Voyage en « Zone 2 » : la clé de la réussite de l’entraînement en course à pied ?

Les méthodes d’entraînement en course à pied sont régulièrement « revisitées » comme les recettes de gastronomie traditionnelle. Actuellement, on vante les mérites du « Zone 2 training ». En clair, on accumule les kilomètres courus à moyenne intensité. Que faut-il en penser ? Zatopek Magazine a mené l’enquête !

Les recommandations d’entraînement évoluent au fil du temps. C’est normal. Mais ce qui est étonnant avec notre époque, c’est que ces recommandations évoluent dans des sens radicalement différents.
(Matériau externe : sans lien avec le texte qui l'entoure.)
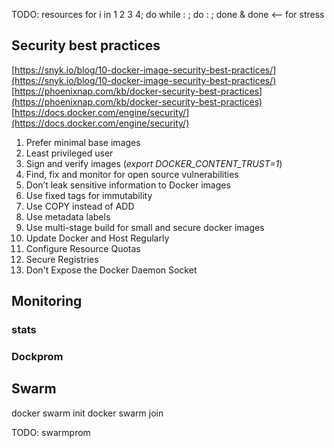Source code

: TODO: resources
for i in 1 2 3 4; do while : ; do : ; done & done <-- for stress

## Security best practices

[https://snyk.io/blog/10-docker-image-security-best-practices/](https://snyk.io/blog/10-docker-image-security-best-practices/)
[https://phoenixnap.com/kb/docker-security-best-practices](https://phoenixnap.com/kb/docker-security-best-practices)
[https://docs.docker.com/engine/security/](https://docs.docker.com/engine/security/)

1. Prefer minimal base images
2. Least privileged user
3. Sign and verify images (*export DOCKER_CONTENT_TRUST=1*)
4. Find, fix and monitor for open source vulnerabilities
5. Don’t leak sensitive information to Docker images
6. Use fixed tags for immutability
7. Use COPY instead of ADD
8. Use metadata labels
9. Use multi-stage build for small and secure docker images
10. Update Docker and Host Regularly
11. Configure Resource Quotas
12. Secure Registries
13. Don't Expose the Docker Daemon Socket


## Monitoring

### stats

### Dockprom

## Swarm

docker swarm init
docker swarm join

TODO:
swarmprom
D’un côté, on prône des exercices très courts et très intenses avec des méthodes regroupées sous les initiales HIIT (« high intensity interval training »). A l’extrême opposé, on trouve des méthodes comme cette fameuse « zone 2 training » qui préconise tout le contraire. Il faut faire ici des sorties longues, voire très longues, à une allure plutôt pépère et régulière.

La Zone 2, c’est quoi ?

La zone 2 se définit par une intensité d’effort comprise entre 60 et 70 % de la fréquence cardiaque maximale. Et si l’on n’a pas de cardio ? C’est facile. En zone 2, on est tout à fait capable de courir et de parler en même temps, même si c’est parfois de manière hachée. Pour les athlètes dilettantes, la zone 2 est une vitesse de course très naturelle. Elle l’est aussi pour les athlètes de l’élite, du moins ceux qui appliquent cette recommandation du « zone 2 training » de passer près de 70 % du temps consacré à l’entraînement à ces allures jugées faciles. On peut même monter jusqu’à 80 %.

ZoneFréquence cardiaque
Zone 150-60% de la fréquence cardiaque maximale
Zone 260-70% de la fréquence cardiaque maximale
Zone 370-80% de la fréquence cardiaque maximale
Zone 480-90% de la fréquence cardiaque maximale (on parle aussi de vitesse au seuil)
Zone 590-100% de la fréquence cardiaque maximale (entraînement HIIT)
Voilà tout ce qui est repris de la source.